Ella compuso una cara de disgusto.

—Pues me duelen un poquito, la verdad. Bastante. No estoy para trotes, jinetito mío.

El rey se hundió en su frustración, metiéndose debajo de las sábanas con los brazos cruzados, como un niño pequeño harto de que siempre le roben los caramelos.

—¡Umpf! —protestó—. ¡Siempre igual! ¿Te has parado a pensar si a lo mejor sufres de migraña crónica? ¡Porque esto no es normal! Llevas meses con esa cantinela.

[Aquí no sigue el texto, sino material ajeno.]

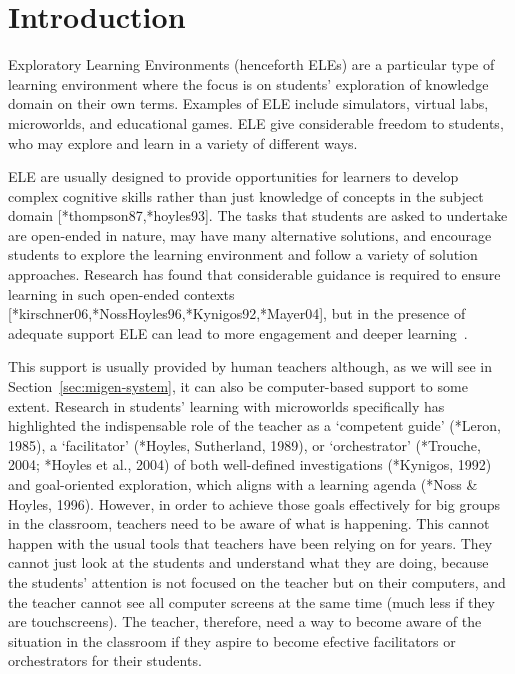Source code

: \section{Introduction}
\label{sec:introduction}

Exploratory Learning Environments (henceforth ELEs) are a particular
type of learning environment where the focus is on students'
exploration of knowledge domain on their own terms. Examples of ELE
include simulators, virtual labs, microworlds, and educational
games. ELE give considerable freedom to students, who may explore and
learn in a variety of different ways.

ELE are usually designed to provide opportunities for learners to
develop complex cognitive skills rather than just knowledge of concepts in the subject
domain [*thompson87,*hoyles93]. The tasks that students are asked to
undertake are open-ended in nature, may have many alternative
solutions, and encourage students to explore the learning
environment and follow a variety of solution approaches. Research
has found that considerable guidance is required to ensure learning in
such open-ended contexts [*kirschner06,*NossHoyles96,*Kynigos92,*Mayer04],
but in the presence of adequate support ELE can lead to more engagement
and deeper learning~\cite{deeperLearning}. 

This support is usually provided by human teachers although, as we
will see in Section~\ref{sec:migen-system}, it can also be
computer-based support to some extent.
Research in students’ learning with microworlds specifically has highlighted
the indispensable role of the teacher as a ‘competent guide’ (*Leron,
1985), a ‘facilitator’ (*Hoyles, Sutherland, 1989), or ‘orchestrator’
(*Trouche, 2004; *Hoyles et al., 2004) of both well-defined
investigations (*Kynigos, 1992) and goal-oriented exploration, which
aligns with a learning agenda (*Noss \& Hoyles, 1996). However, in
order to achieve those goals effectively for big groups in the
classroom, teachers need to be aware of what is happening. This cannot
happen with the usual tools that teachers have been relying on for
years. They cannot just look at the students and understand what they
are doing, because the students' attention is not focused on the
teacher but on their computers, and the teacher cannot see all
computer screens at the same time (much less if they are
touchscreens). The teacher, therefore, need a way to become aware of
the situation in the classroom if they aspire to become efective
facilitators or orchestrators for their students. 

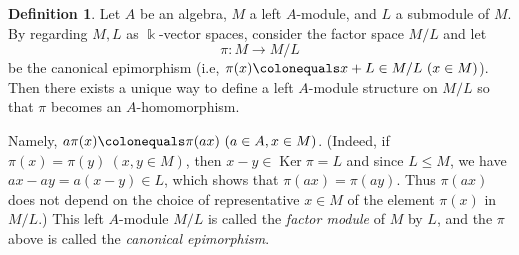 \documentclass{surv-l}
\numberwithin{equation}{chapter}
\numberwithin{figure}{chapter}
\theoremstyle{plain}
\theoremstyle{definition}
\newtheorem{dfn}[thm]{Definition}
\theoremstyle{remark}
\DeclareMathOperator{\Ker}{Ker}
\begin{document}
\begin{dfn}
Let $A$ be an algebra, $M$ a left $A$-module, and $L$ a submodule of $M$.
By regarding $M, L$ as $\Bbbk$-vector spaces, consider
the factor space $M/L$ and let
\[
\pi\colon M \to M/L
\]
be the canonical epimorphism (i.e, $\pi(x)\colonequals  x + L \in M/L\ (x \in M)$).
Then there exists a unique way to define a left $A$-module structure on $M/L$
so that $\pi$ becomes an $A$-homomorphism.

Namely, $a \pi(x)\colonequals  \pi(ax)\ (a \in A, x \in M)$.
(Indeed, if $\pi(x) = \pi(y)\ (x, y \in M)$, then
$x - y \in \Ker \pi = L$ and since $L \le M$, we have
$ax - ay = a(x - y) \in L$, which shows that $\pi(ax) = \pi(ay)$.
Thus $\pi(ax)$ does not depend on the choice of representative $x \in M$
of the element $\pi(x)$ in $M/L$.)
This left $A$-module $M/L$ is called the \emph{factor module} of $M$ by $L$,
and the $\pi$ above is called the \emph{canonical epimorphism}.

\end{dfn}
\end{document}
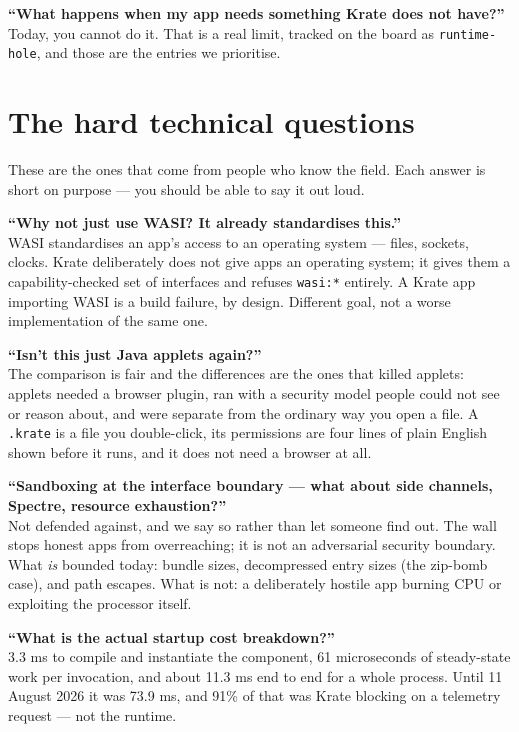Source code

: \documentclass[11pt,a4paper]{report}
\begin{document}
\textbf{``What happens when my app needs something Krate does not have?''}\\
Today, you cannot do it. That is a real limit, tracked on the board as
\texttt{runtime-hole}, and those are the entries we prioritise.

\section{The hard technical questions}

These are the ones that come from people who know the field. Each answer is
short on purpose --- you should be able to say it out loud.

\textbf{``Why not just use WASI? It already standardises this.''}\\
WASI standardises an app's access to an operating system --- files,
sockets, clocks. Krate deliberately does not give apps an operating system;
it gives them a capability-checked set of interfaces and refuses
\texttt{wasi:*} entirely. A Krate app importing WASI is a build failure, by
design. Different goal, not a worse implementation of the same one.

\textbf{``Isn't this just Java applets again?''}\\
The comparison is fair and the differences are the ones that killed
applets: applets needed a browser plugin, ran with a security model people
could not see or reason about, and were separate from the ordinary way you
open a file. A \texttt{.krate} is a file you double-click, its permissions
are four lines of plain English shown before it runs, and it does not need
a browser at all.

\textbf{``Sandboxing at the interface boundary --- what about side
channels, Spectre, resource exhaustion?''}\\
Not defended against, and we say so rather than let someone find out. The
wall stops honest apps from overreaching; it is not an adversarial security
boundary. What \emph{is} bounded today: bundle sizes, decompressed entry
sizes (the zip-bomb case), and path escapes. What is not: a deliberately
hostile app burning CPU or exploiting the processor itself.

\textbf{``What is the actual startup cost breakdown?''}\\
3.3 ms to compile and instantiate the component, 61 microseconds of
steady-state work per invocation, and about 11.3 ms end to end for a whole
process. Until 11 August 2026 it was 73.9 ms, and 91\% of that was Krate
blocking on a telemetry request --- not the runtime.
\end{document}
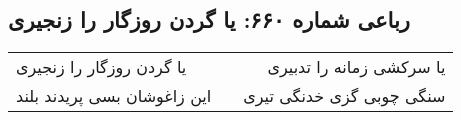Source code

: \begin{center}
\section*{رباعی شماره ۶۶۰: یا گردن روزگار را زنجیری}
\label{sec:sh660}
\begin{longtable}{l p{0.5cm} r}
یا گردن روزگار را زنجیری
&&
یا سرکشی زمانه را تدبیری
\\
این زاغوشان بسی پریدند بلند
&&
سنگی چوبی گزی خدنگی تیری
\\
\end{longtable}
\end{center}

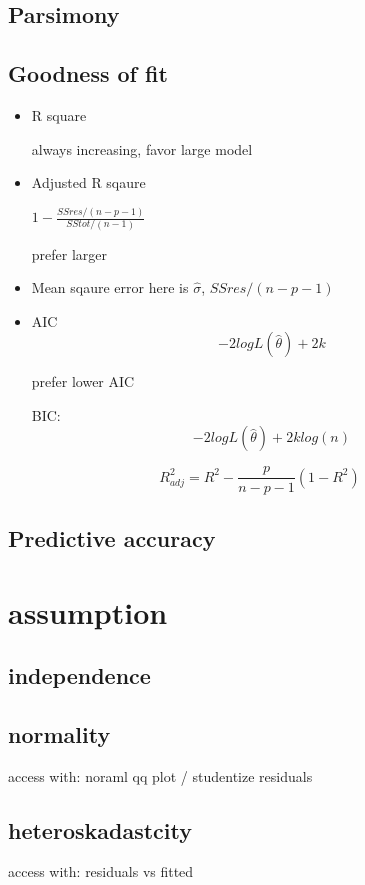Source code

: \documentclass[10pt]{article}
\theoremstyle{break}
\begin{document}
            \subsection{Parsimony}
            \subsection{Goodness of fit}
                \begin{itemize}
                    \item R square 

                        always increasing, favor large model
                    \item Adjusted R sqaure 

                        $1-\frac{SSres/(n-p-1)}{SStot/(n-1)}$

                        prefer larger 

                    \item Mean sqaure error 
                        here is $\hat\sigma$, $SSres/(n-p-1)$
                    \item AIC
                        $$-2logL(\hat \theta)+2k$$

                        prefer lower AIC

                        BIC:
                        $$-2logL(\hat \theta)+2klog(n)$$
                \end{itemize}

            $$R^2_{adj}=R^2-\frac{p}{n-p-1}(1-R^2)$$
            \subsection{Predictive accuracy}

            \section{assumption}
            \subsection{independence}
            \subsection{normality}
            access with: noraml qq plot / studentize residuals


            \subsection{heteroskadastcity}
            access with: residuals vs fitted 
\end{document}
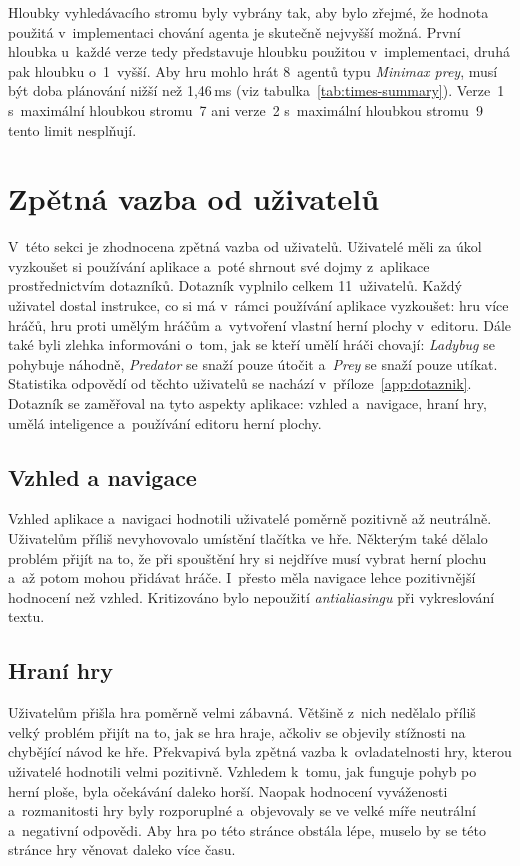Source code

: Hloubky vyhledávacího stromu byly vybrány tak, aby bylo zřejmé, že hodnota použitá v~implementaci chování agenta je skutečně nejvyšší možná. První hloubka u~každé verze tedy představuje hloubku použitou v~implementaci, druhá pak hloubku o~1~vyšší. Aby hru mohlo hrát 8~agentů typu \emph{Minimax prey}, musí být doba plánování nižší než 1,46\,ms (viz tabulka~\ref{tab:times-summary}). Verze~1 s~maximální hloubkou stromu~7 ani verze~2 s~maximální hloubkou stromu~9 tento limit nesplňují.

\section{Zpětná vazba od uživatelů}

V~této sekci je zhodnocena zpětná vazba od uživatelů. Uživatelé měli za úkol vyzkoušet si používání aplikace a~poté shrnout své dojmy z~aplikace prostřednictvím dotazníků. Dotazník vyplnilo celkem 11~uživatelů. Každý uživatel dostal instrukce, co si má v~rámci používání aplikace vyzkoušet: hru více hráčů, hru proti umělým hráčům a~vytvoření vlastní herní plochy v~editoru. Dále také byli zlehka informováni o~tom, jak se kteří umělí hráči chovají: \emph{Ladybug} se pohybuje náhodně, \emph{Predator} se snaží pouze útočit a~\emph{Prey} se snaží pouze utíkat. Statistika odpovědí od těchto uživatelů se nachází v~příloze~\ref{app:dotaznik}. Dotazník se zaměřoval na tyto aspekty aplikace: vzhled a~navigace, hraní hry, umělá inteligence a~používání editoru herní plochy.

\subsection*{Vzhled a navigace}

Vzhled aplikace a~navigaci hodnotili uživatelé poměrně pozitivně až neutrálně. Uživatelům příliš nevyhovovalo umístění tlačítka  ve hře. Některým také dělalo problém přijít na to, že při spouštění hry si nejdříve musí vybrat herní plochu a~až potom mohou přidávat hráče. I~přesto měla navigace lehce pozitivnější hodnocení než vzhled. Kritizováno bylo nepoužití \emph{antialiasingu} při vykreslování textu.

\subsection*{Hraní hry}

Uživatelům přišla hra poměrně velmi zábavná. Většině z~nich nedělalo příliš velký problém přijít na to, jak se hra hraje, ačkoliv se objevily stížnosti na chybějící návod ke hře. Překvapivá byla zpětná vazba k~ovladatelnosti hry, kterou uživatelé hodnotili velmi pozitivně. Vzhledem k~tomu, jak funguje pohyb po herní ploše, byla očekávání daleko horší. Naopak hodnocení vyváženosti a~rozmanitosti hry byly rozporuplné a~objevovaly se ve velké míře neutrální a~negativní odpovědi. Aby hra po této stránce obstála lépe, muselo by se této stránce hry věnovat daleko více času.

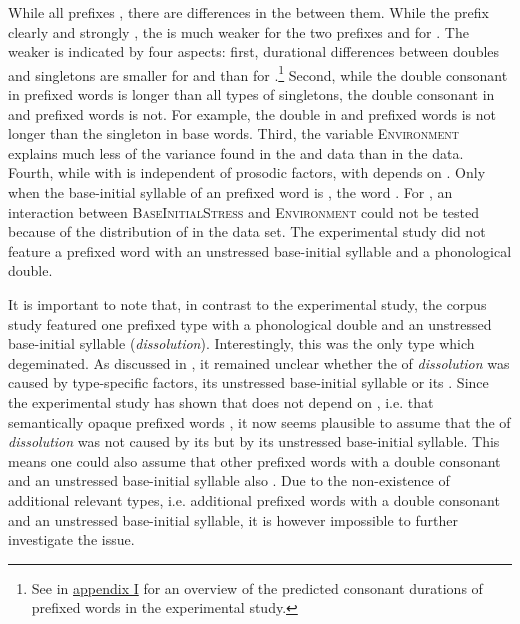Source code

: While all prefixes , there are differences in the  between them. While the prefix  clearly and strongly , the  is much weaker for the two prefixes and for . The weaker  is indicated by four aspects: first, durational differences between doubles and singletons are smaller for  and  than for .\footnote{See  in \hyperref[Appendix I: Predicted Durations Experiment]{appendix I} for an overview of the predicted consonant durations of prefixed words in the experimental study.} Second, while the double consonant in prefixed words is longer than all types of singletons, the double consonant in  and prefixed words is not. For example, the double in  and prefixed words is not longer than the singleton in base words. Third, the variable \textsc{Environment} explains much less of the variance found in the  and data than in the data. 
Fourth, while  with  is independent of prosodic factors,  with  depends on . Only when the base-initial syllable of an prefixed word is , the word . For , an interaction between \textsc{BaseInitialStress} and \textsc{Environment} could not be tested because of the distribution of  in the data set. The experimental study did not feature a prefixed word with an unstressed base-initial syllable and a phonological double.

It is important to note that, in contrast to the experimental study, the corpus study featured one prefixed type with a phonological double and an unstressed base-initial syllable (\textit{dissolution}). Interestingly, this was the only type which degeminated. As discussed in , it remained unclear whether the  of \textit{dissolution} was caused by type-specific factors, its unstressed base-initial syllable or its .
Since the experimental study has shown that  does not depend on , i.e. that semantically opaque prefixed words ,  it now seems plausible to assume that the  of \textit{dissolution} was not  caused by its  but by its unstressed base-initial syllable. This means one could also assume that other prefixed words with a double consonant and an unstressed base-initial syllable also . Due to the non-existence of additional relevant types, i.e. additional prefixed words with a double consonant and an unstressed base-initial syllable, it is however impossible to further investigate the issue. 




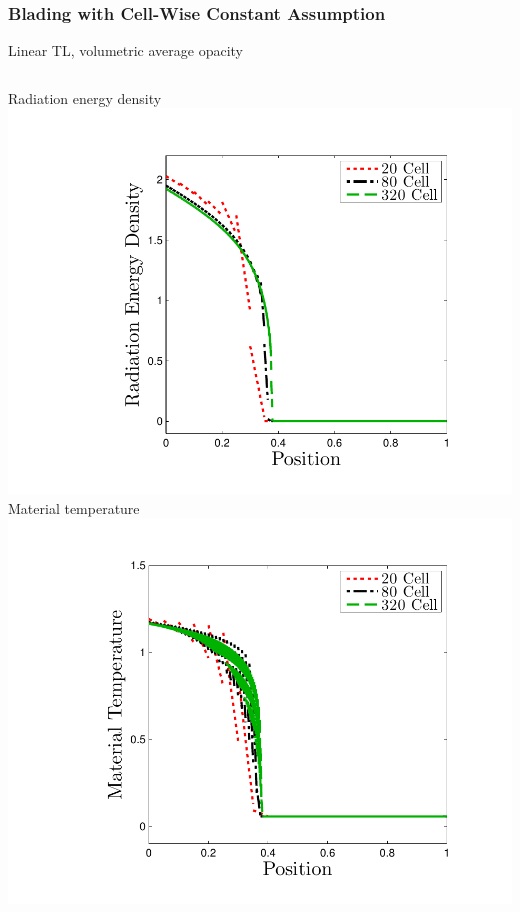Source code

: \documentclass{beamer}
\begin{document}
\begin{frame}
\frametitle{Blading with Cell-Wise Constant Assumption}
Linear TL, volumetric average opacity
\begin{columns}[t]
\centering
Radiation energy density
\includegraphics[width=\textwidth,trim=1.2in  0.2in 0.75in 0.5in,clip=true]{../chapter6_grey_radtran/Dissertation_Data/Blading_Radiation_Full_MultiCell.pdf}
\centering
Material temperature
\includegraphics[width=\textwidth,trim=1.2in  0.2in 0.75in 0.5in,clip=true]{../chapter6_grey_radtran/Dissertation_Data/Blading_Temperature_Full_MultiCell.pdf}
\end{columns}
\end{frame}
\end{document}
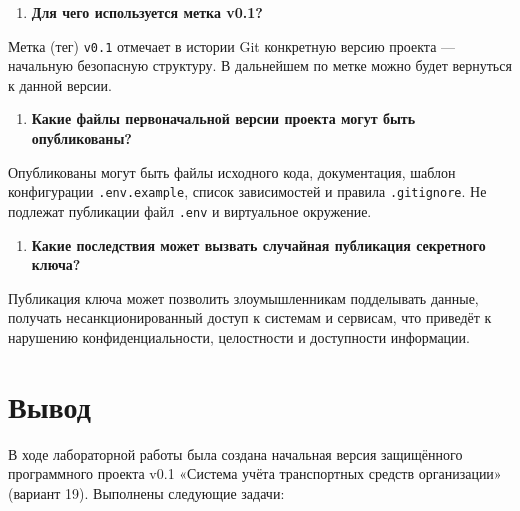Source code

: \documentclass[12pt,a4paper]{article}
\begin{document}
\begin{enumerate}
\item \textbf{Для чего используется метка v0.1?}
\end{enumerate}
Метка (тег) \texttt{v0.\allowbreak{}1} отмечает в истории Git конкретную версию проекта — начальную безопасную структуру. В дальнейшем по метке можно будет вернуться к данной версии.

\begin{enumerate}
\item \textbf{Какие файлы первоначальной версии проекта могут быть опубликованы?}
\end{enumerate}
Опубликованы могут быть файлы исходного кода, документация, шаблон конфигурации \texttt{.\allowbreak{}env.\allowbreak{}example}, список зависимостей и правила \texttt{.\allowbreak{}gitignore}. Не подлежат публикации файл \texttt{.\allowbreak{}env} и виртуальное окружение.

\begin{enumerate}
\item \textbf{Какие последствия может вызвать случайная публикация секретного ключа?}
\end{enumerate}
Публикация ключа может позволить злоумышленникам подделывать данные, получать несанкционированный доступ к системам и сервисам, что приведёт к нарушению конфиденциальности, целостности и доступности информации.

\section{Вывод}

В ходе лабораторной работы была создана начальная версия защищённого программного проекта v0.1 «Система учёта транспортных средств организации» (вариант 19). Выполнены следующие задачи:
\end{document}
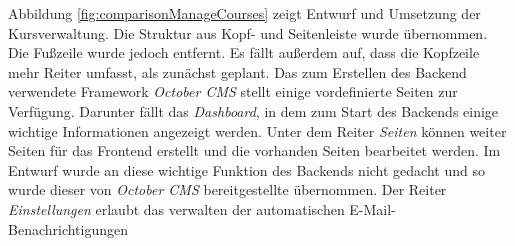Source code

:         Abbildung \ref{fig:comparisonManageCourses} zeigt Entwurf und Umsetzung der Kursverwaltung.
        Die Struktur aus Kopf- und Seitenleiste wurde übernommen.
        Die Fußzeile wurde jedoch entfernt.
        Es fällt außerdem auf, dass die Kopfzeile mehr Reiter umfasst, als zunächst geplant.
        Das zum Erstellen des Backend verwendete Framework \textit{October CMS} stellt einige vordefinierte Seiten zur Verfügung.
        Darunter fällt das \textit{Dashboard}, in dem zum Start des Backends einige wichtige Informationen angezeigt werden.
        Unter dem Reiter \textit{Seiten} können weiter Seiten für das Frontend erstellt und die vorhanden Seiten bearbeitet werden.
        Im Entwurf wurde an diese wichtige Funktion des Backends nicht gedacht und so wurde dieser von \textit{October CMS} bereitgestellte  übernommen.
        Der Reiter \textit{Einstellungen} erlaubt das verwalten der automatischen E-Mail-Benachrichtigungen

—A lo mejor sí, aguilucho mío —dijo ella con ternura, y le acarició la barba—. Seguro que mañana estaré mejor. Buenas noches.

—No, no te despidas todavía, escucha lo que tengo que decirte: ¿has ido a visitar a Palastinus o a los físicos, como te pedí? ¿Te han dado algún remedio para el dolor de cabeza? ¿Algún brebaje místico hecho de hierbas exóticas?

Ella disimuló una expresión de hastío. Y se frotó con afección la sudada frente.

—Ay, mira que eres obstinado, mi amor. Sí, consulté a los físicos del reino. Y no, ninguno sabe lo que me pasa. Muchas teorías pero ninguna certeza.

—Debería mandar que los ahorquen, por inútiles...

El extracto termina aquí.